EXERCISE MATERIAL: Begin

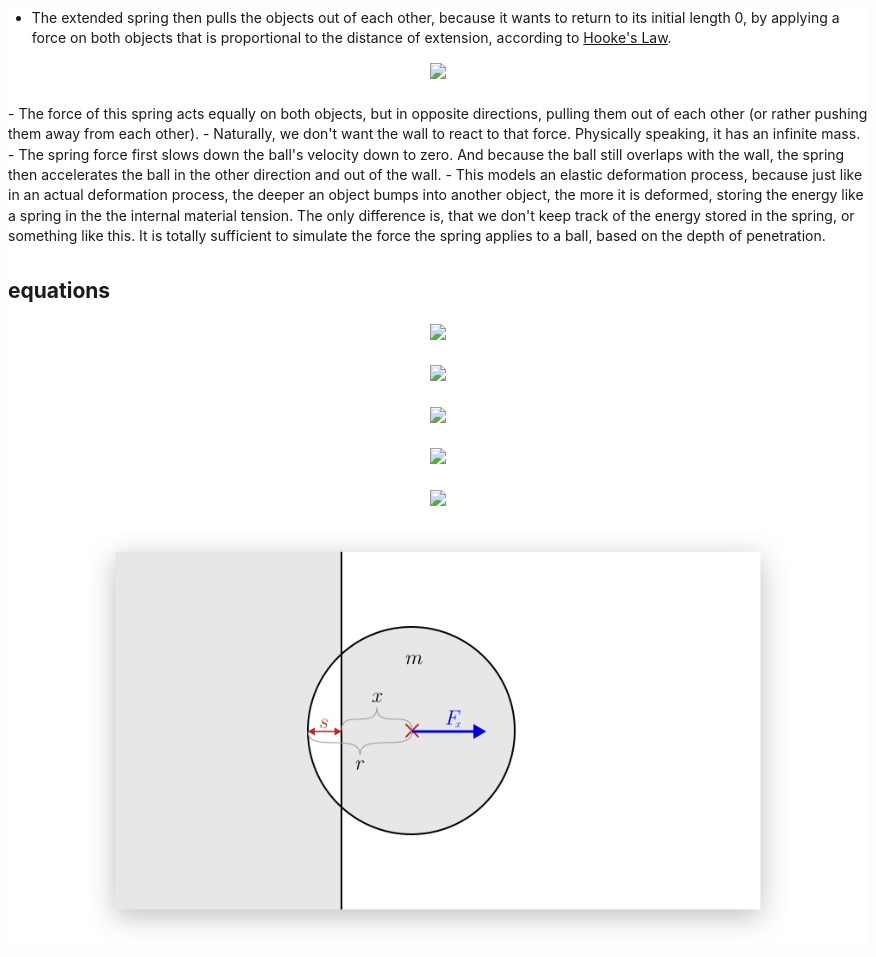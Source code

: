   - The extended spring then pulls the objects out of each other, because it wants to return to its initial length 0, by applying a force on both objects that is proportional to the distance of extension, according to [Hooke's Law](https://en.wikipedia.org/wiki/Hooke%27s_law).
  <div align="center"><img src="https://latex.codecogs.com/svg.latex?%0D%0A%20%20F%20%3D%20s%20%5Ccdot%20k%0D%0A%20%20" /></div><br>
  - The force of this spring acts equally on both objects, but in opposite directions, pulling them out of each other (or rather pushing them away from each other).
  - Naturally, we don't want the wall to react to that force. Physically speaking, it has an infinite mass.
  - The spring force first slows down the ball's velocity down to zero. And because the ball still overlaps with the wall, the spring then accelerates the ball in the other direction and out of the wall.
  - This models an elastic deformation process, because just like in an actual deformation process, the deeper an object bumps into another object, the more it is deformed, storing the energy like a spring in the the internal material tension. The only difference is, that we don't keep track of the energy stored in the spring, or something like this. It is totally sufficient to simulate the force the spring applies to a ball, based on the depth of penetration.

<br>



## equations

<div align="center"><img src="https://latex.codecogs.com/svg.latex?%0D%0A%5Ctext%7B---------%20constants%20---------%7D%0D%0A" /></div><br>

<div align="center"><img src="https://latex.codecogs.com/svg.latex?%0D%0A%5Cbegin%7Baligned%7D%0D%0A%5Ctext%7B%5Chspace%7B50pt%7D%7D%0D%0Am%20%26%3D%20%5Ctext%7Bconst.%7D%5Ctext%7B%5Csmall%5Ccolor%7BGray%7D%5Chspace%7B14pt%7D(mass%20of%20the%20ball)%7D%5C%5C%0D%0Ag%20%26%3D%20%5Ctext%7Bconst.%7D%5Ctext%7B%5Csmall%5Ccolor%7BGray%7D%5Chspace%7B14pt%7D(gravity%20constant)%7D%5C%5C%0D%0Ar%26%3D%5Ctext%7Bconst.%7D%5Ctext%7B%5Csmall%5Ccolor%7BGray%7D%5Chspace%7B14pt%7D(radius%20of%20the%20ball)%7D%5C%5C%0D%0Aw%26%3D%5Ctext%7Bconst.%7D%5Ctext%7B%5Csmall%5Ccolor%7BGray%7D%5Chspace%7B14pt%7D(width%20of%20the%20scene)%7D%5C%5C%0D%0Ah%26%3D%5Ctext%7Bconst.%7D%5Ctext%7B%5Csmall%5Ccolor%7BGray%7D%5Chspace%7B14pt%7D(height%20of%20the%20scene)%7D%5C%5C%5B8pt%5D%0D%0A%5Cend%7Baligned%7D%0D%0A" /></div><br>

<div align="center"><img src="https://latex.codecogs.com/svg.latex?%0D%0A%5Ctext%7B---------%20constants%20---------%7D%0D%0A" /></div><br>

<div align="center"><img src="https://latex.codecogs.com/svg.latex?%0D%0A%5Cbegin%7Baligned%7D%0D%0A%5Ctext%7B%5Chspace%7B50pt%7D%7D%0D%0Aw%20%26%3D%20%5Ctext%7Bconst.%7D%5Ctext%7B%5Csmall%5Ccolor%7BGray%7D%5Chspace%7B14pt%7D(width%20of%20the%20scene)%7D%5C%5C%0D%0Ah%20%26%3D%20%5Ctext%7Bconst.%7D%5Ctext%7B%5Csmall%5Ccolor%7BGray%7D%5Chspace%7B14pt%7D(height%20of%20the%20scene)%7D%5C%5C%0D%0Ak%20%26%3D%20%5Ctext%7Bconst.%7D%5Ctext%7B%5Csmall%5Ccolor%7BGray%7D%5Chspace%7B14pt%7D(spring%20stiffness)%7D%5C%5C%5B14pt%5D%0D%0A%5Cend%7Baligned%7D%0D%0A" /></div><br>







<div align="center"><img src="https://latex.codecogs.com/svg.latex?%0D%0A%5Ctext%7B---------%20ball-wall%20collisions%20---------%7D%0D%0A" /></div><br>

<div align="center"><img src="img/level-5-collision-diagram-(2).svg" alt="level-4-collision-diagram-(2)" width="700" /></div>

EXERCISE MATERIAL: End

YOUR TASK: Only one stretch of the records above is wanted: the lines between the one holding "to [Hooke's Law](https://en.wikipedia.org/wiki/Hooke%27s_law)." and the one holding "- The spring", inclusive, reproduced exactly.

WORKED SOLUTION:
:   - The extended spring then pulls the objects out of each other, because it wants to return to its initial length 0, by applying a force on both objects that is proportional to the distance of extension, according to [Hooke's Law](https://en.wikipedia.org/wiki/Hooke%27s_law).
  <div align="center"><img src="https://latex.codecogs.com/svg.latex?%0D%0A%20%20F%20%3D%20s%20%5Ccdot%20k%0D%0A%20%20" /></div><br>
  - The force of this spring acts equally on both objects, but in opposite directions, pulling them out of each other (or rather pushing them away from each other).
  - Naturally, we don't want the wall to react to that force. Physically speaking, it has an infinite mass.
  - The spring force first slows down the ball's velocity down to zero. And because the ball still overlaps with the wall, the spring then accelerates the ball in the other direction and out of the wall.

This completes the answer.